### [Task description]
Pull every line containing "core" from the entries.

Recorded information below:

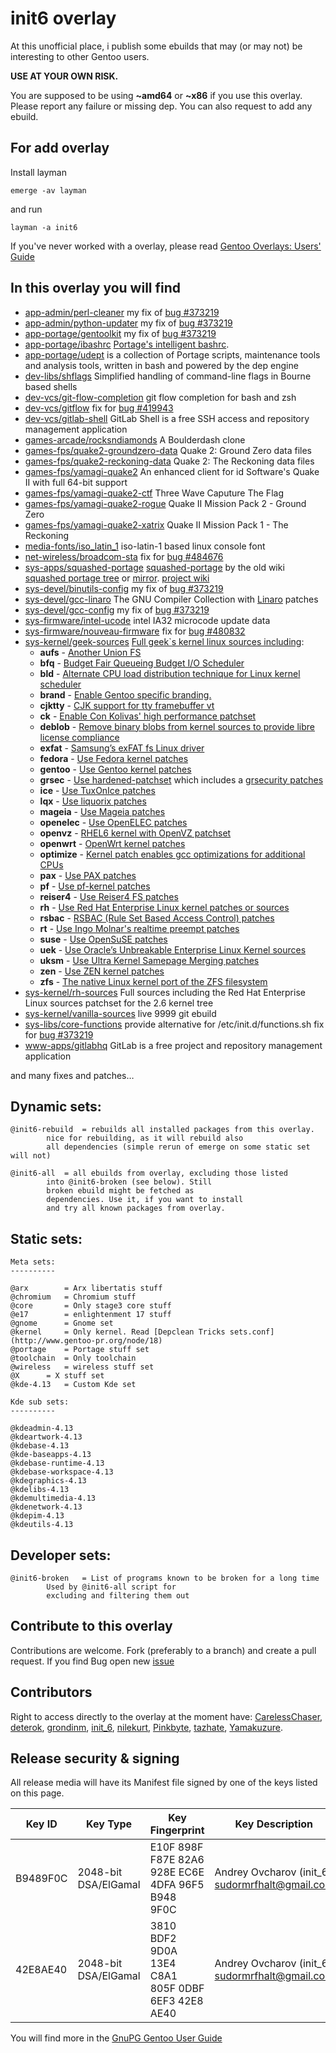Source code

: init6 overlay
=============

At this unofficial place, i publish some ebuilds that may (or may not) be interesting to other Gentoo users.

**USE AT YOUR OWN RISK.**

You are supposed to be using **~amd64** or **~x86** if you use this overlay.
Please report any failure or missing dep.
You can also request to add any ebuild.

For add overlay
---------------

Install layman

    emerge -av layman

and run

    layman -a init6

If you've never worked with a overlay, please read [Gentoo Overlays: Users' Guide](http://www.gentoo.org/proj/en/overlays/userguide.xml)

In this overlay you will find
-----------------------------
 * [app-admin/perl-cleaner](https://github.com/init6/init_6/tree/master/app-admin/perl-cleaner) my fix of [bug #373219](https://bugs.gentoo.org/show_bug.cgi?id=373219)
 * [app-admin/python-updater](https://github.com/init6/init_6/tree/master/app-admin/python-updater) my fix of [bug #373219](https://bugs.gentoo.org/show_bug.cgi?id=373219)
 * [app-portage/gentoolkit](https://github.com/init6/init_6/tree/master/app-portage/gentoolkit) my fix of [bug #373219](https://bugs.gentoo.org/show_bug.cgi?id=373219)
 * [app-portage/ibashrc](https://github.com/init6/init_6/tree/master/app-portage/ibashrc) [Portage's intelligent bashrc](https://github.com/init6/ibashrc).
 * [app-portage/udept](https://github.com/init6/init_6/tree/master/app-portage/udept) is a collection of Portage scripts, maintenance tools and analysis tools, written in bash and powered by the dep engine
 * [dev-libs/shflags](https://github.com/init6/init_6/tree/master/dev-libs/shflags) Simplified handling of command-line flags in Bourne based shells
 * [dev-vcs/git-flow-completion](https://github.com/init6/init_6/tree/master/dev-vcs/git-flow-completion) git flow completion for bash and zsh
 * [dev-vcs/gitflow](https://github.com/init6/init_6/tree/master/dev-vcs/gitflow) fix for [bug #419943](https://bugs.gentoo.org/show_bug.cgi?id=419943)
 * [dev-vcs/gitlab-shell](https://github.com/init6/init_6/tree/master/dev-vcs/gitlab-shell) GitLab Shell is a free SSH access and repository management application
 * [games-arcade/rocksndiamonds](https://github.com/init6/init_6/tree/master/games-arcade/rocksndiamonds) A Boulderdash clone
 * [games-fps/quake2-groundzero-data](https://github.com/init6/init_6/tree/master/games-fps/quake2-groundzero-data) Quake 2: Ground Zero data files
 * [games-fps/quake2-reckoning-data](https://github.com/init6/init_6/tree/master/games-fps/quake2-reckoning-data) Quake 2: The Reckoning data files
 * [games-fps/yamagi-quake2](https://github.com/init6/init_6/tree/master/games-fps/yamagi-quake2) An enhanced client for id Software's Quake II with full 64-bit support
 * [games-fps/yamagi-quake2-ctf](https://github.com/init6/init_6/tree/master/games-fps/yamagi-quake2-ctf) Three Wave Caputure The Flag
 * [games-fps/yamagi-quake2-rogue](https://github.com/init6/init_6/tree/master/games-fps/yamagi-quake2-rogue) Quake II Mission Pack 2 - Ground Zero
 * [games-fps/yamagi-quake2-xatrix](https://github.com/init6/init_6/tree/master/games-fps/yamagi-quake2-xatrix) Quake II Mission Pack 1 - The Reckoning
 * [media-fonts/iso_latin_1](https://github.com/init6/init_6/tree/master/media-fonts/iso_latin_1) iso-latin-1 based linux console font
 * [net-wireless/broadcom-sta](https://github.com/init6/init_6/tree/master/net-wireless/broadcom-sta) fix for [bug #484676](https://bugs.gentoo.org/show_bug.cgi?id=484676)
 * [sys-apps/squashed-portage](https://github.com/init6/init_6/tree/master/sys-apps/squashed-portage) [squashed-portage](https://github.com/init6/squashed-portage) by the old wiki [squashed portage tree](http://web.archive.org/web/20130412155603/http://en.gentoo-wiki.com/wiki/Squashed_Portage_Tree) or [mirror](https://github.com/init6/init_6/wiki/squashed-portage-tree). [project wiki](https://github.com/init6/init_6/wiki/squashed-portage-tree)
 * [sys-devel/binutils-config](https://github.com/init6/init_6/tree/master/sys-devel/binutils-config) my fix of [bug #373219](https://bugs.gentoo.org/show_bug.cgi?id=373219)
 * [sys-devel/gcc-linaro](https://github.com/init6/init_6/tree/master/sys-devel/gcc-linaro) The GNU Compiler Collection with [Linaro](http://www.linaro.org) patches
 * [sys-devel/gcc-config](https://github.com/init6/init_6/tree/master/sys-devel/gcc-config) my fix of [bug #373219](https://bugs.gentoo.org/show_bug.cgi?id=373219)
 * [sys-firmware/intel-ucode](https://github.com/init6/init_6/tree/master/sys-firmware/intel-ucode) intel IA32 microcode update data
 * [sys-firmware/nouveau-firmware](https://github.com/init6/init_6/tree/master/sys-firmware/nouveau-firmware) fix for [bug #480832](https://bugs.gentoo.org/show_bug.cgi?id=480832)
 * [sys-kernel/geek-sources](https://github.com/init6/init_6/tree/master/sys-kernel/geek-sources) [Full geek`s kernel linux sources including](https://github.com/init6/init_6/wiki/geek-sources):
     * **aufs** - [Another Union FS](http://aufs.sourceforge.net)
     * **bfq** - [Budget Fair Queueing Budget I/O Scheduler](http://algo.ing.unimo.it/people/paolo/disk_sched/sources.php)
     * **bld** - [Alternate CPU load distribution technique for Linux kernel scheduler](http://code.google.com/p/bld)
     * **brand** - [Enable Gentoo specific branding.](https://github.com/init6/init_6/wiki/geek-sources)
     * **cjktty** - [CJK support for tty framebuffer vt](https://github.com/Gentoo-zh/linux-cjktty)
     * **ck** - [Enable Con Kolivas' high performance patchset](http://users.on.net/~ckolivas/kernel)
     * **deblob** - [Remove binary blobs from kernel sources to provide libre license compliance](http://linux-libre.fsfla.org/pub/linux-libre)
     * **exfat** - [Samsung’s exFAT fs Linux driver](http://opensource.samsung.com/reception/receptionSub.do?method=search&searchValue=exfat)
     * **fedora** - [Use Fedora kernel patches](http://pkgs.fedoraproject.org/cgit/kernel.git)
     * **gentoo** - [Use Gentoo kernel patches](http://dev.gentoo.org/~mpagano/genpatches)
     * **grsec** - [Use hardened-patchset](http://git.overlays.gentoo.org/gitweb/?p=proj/hardened-patchset.git;a=summary) which includes a [grsecurity patches](http://grsecurity.net)
     * **ice** - [Use TuxOnIce patches](https://github.com/NigelCunningham/tuxonice-kernel)
     * **lqx** - [Use liquorix patches](http://liquorix.net)
     * **mageia** - [Use Mageia patches](http://svnweb.mageia.org/packages/cauldron/kernel)
     * **openelec** - [Use OpenELEC patches](http://openelec.tv)
     * **openvz** - [RHEL6 kernel with OpenVZ patchset](http://openvz.org)
     * **openwrt** - [OpenWrt kernel patches](https://openwrt.org)
     * **optimize** - [Kernel patch enables gcc optimizations for additional CPUs](https://github.com/graysky2/kernel_gcc_patch)
     * **pax** - [Use PAX patches](http://pax.grsecurity.net)
     * **pf** - [Use pf-kernel patches](http://pf.natalenko.name)
     * **reiser4** - [Use Reiser4 FS patches](http://sourceforge.net/projects/reiser4)
     * **rh** - [Use Red Hat Enterprise Linux kernel patches or sources](http://www.redhat.com)
     * **rsbac** - [RSBAC (Rule Set Based Access Control) patches](http://www.rsbac.org)
     * **rt** - [Use Ingo Molnar's realtime preempt patches](http://www.kernel.org/pub/linux/kernel/projects/rt)
     * **suse** - [Use OpenSuSE patches](http://kernel.opensuse.org/cgit/kernel-source)
     * **uek** - [Use Oracle’s Unbreakable Enterprise Linux Kernel sources](https://linux.oracle.com/pls/apex/f?p=101:3)
     * **uksm** - [Use Ultra Kernel Samepage Merging patches](http://kerneldedup.org)
     * **zen** - [Use ZEN kernel patches](https://github.com/damentz/zen-kernel)
     * **zfs** - [The native Linux kernel port of the ZFS filesystem](http://zfsonlinux.org)
 * [sys-kernel/rh-sources](https://github.com/init6/init_6/tree/master/sys-kernel/rh-sources) Full sources including the Red Hat Enterprise Linux sources patchset for the 2.6 kernel tree
 * [sys-kernel/vanilla-sources](https://github.com/init6/init_6/blob/master/sys-kernel/vanilla-sources/vanilla-sources-9999.ebuild) live 9999 git ebuild
 * [sys-libs/core-functions](https://github.com/init6/init_6/tree/master/sys-libs/core-functions) provide alternative for /etc/init.d/functions.sh fix for [bug #373219](https://bugs.gentoo.org/show_bug.cgi?id=373219)
 * [www-apps/gitlabhq](https://github.com/init6/init_6/tree/master/www-apps/gitlabhq) GitLab is a free project and repository management application

and many fixes and patches…

Dynamic sets:
-------------

	@init6-rebuild	= rebuilds all installed packages from this overlay.
			nice for rebuilding, as it will rebuild also
			all dependencies (simple rerun of emerge on some static set will not)

	@init6-all	= all ebuilds from overlay, excluding those listed
			into @init6-broken (see below). Still
			broken ebuild might be fetched as
			dependencies. Use it, if you want to install
			and try all known packages from overlay.

Static sets:
-------------

	Meta sets:
	----------

	@arx		= Arx libertatis stuff
	@chromium	= Chromium stuff
	@core		= Only stage3 core stuff
	@e17		= enlightenment 17 stuff
	@gnome		= Gnome set
	@kernel		= Only kernel. Read [Depclean Tricks sets.conf](http://www.gentoo-pr.org/node/18)
	@portage	= Portage stuff set
	@toolchain	= Only toolchain
	@wireless	= wireless stuff set
	@X		= X stuff set
	@kde-4.13	= Custom Kde set

	Kde sub sets:
	----------

	@kdeadmin-4.13
	@kdeartwork-4.13
	@kdebase-4.13
	@kde-baseapps-4.13
	@kdebase-runtime-4.13
	@kdebase-workspace-4.13
	@kdegraphics-4.13
	@kdelibs-4.13
	@kdemultimedia-4.13
	@kdenetwork-4.13
	@kdepim-4.13
	@kdeutils-4.13

Developer sets:
---------------

	@init6-broken	= List of programs known to be broken for a long time
			Used by @init6-all script for
			excluding and filtering them out

Contribute to this overlay
--------------------------

Contributions are welcome. Fork (preferably to a branch) and create a pull request. If you find Bug open new [issue](https://github.com/init6/init_6/issues)

Contributors
--------------------------
Right to access directly to the overlay at the moment have: [CarelessChaser](https://github.com/CarelessChaser), [deterok](https://github.com/deterok), [grondinm](https://github.com/grondinm), [init_6](https://github.com/init6), [nilekurt](https://github.com/nilekurt), [Pinkbyte](https://github.com/Pinkbyte), [tazhate](https://github.com/tazhate), [Yamakuzure](https://github.com/Yamakuzure).

Release security & signing
--------------------------

All release media will have its Manifest file signed by one of the keys listed on this page.

| Key ID | Key Type | Key Fingerprint | Key Description | Created | Expires | Revoked | Notes |
| --- | --- | --- | --- | --- | --- | --- | --- |
| B9489F0C | 2048-bit DSA/ElGamal | E10F 898F F87E 82A6 928E EC6E 4DFA 96F5 B948 9F0C | Andrey Ovcharov (init_6) <sudormrfhalt@gmail.com> | 2013-08-13 | 2014-02-09 | | Revoked for changeover |
| 42E8AE40 | 2048-bit DSA/ElGamal | 3810 BDF2 9D0A 13E4 C8A1 805F 0DBF 6EF3 42E8 AE40 | Andrey Ovcharov (init_6) <sudormrfhalt@gmail.com> | 2014-02-09 | 2015-02-09 | | Key is lost |

You will find more in the [GnuPG Gentoo User Guide](http://www.gentoo.org/doc/en/gnupg-user.xml)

End of Recorded information.

### [Exercise output]
 * [sys-libs/core-functions](https://github.com/init6/init_6/tree/master/sys-libs/core-functions) provide alternative for /etc/init.d/functions.sh fix for [bug #373219](https://bugs.gentoo.org/show_bug.cgi?id=373219)
	@core		= Only stage3 core stuff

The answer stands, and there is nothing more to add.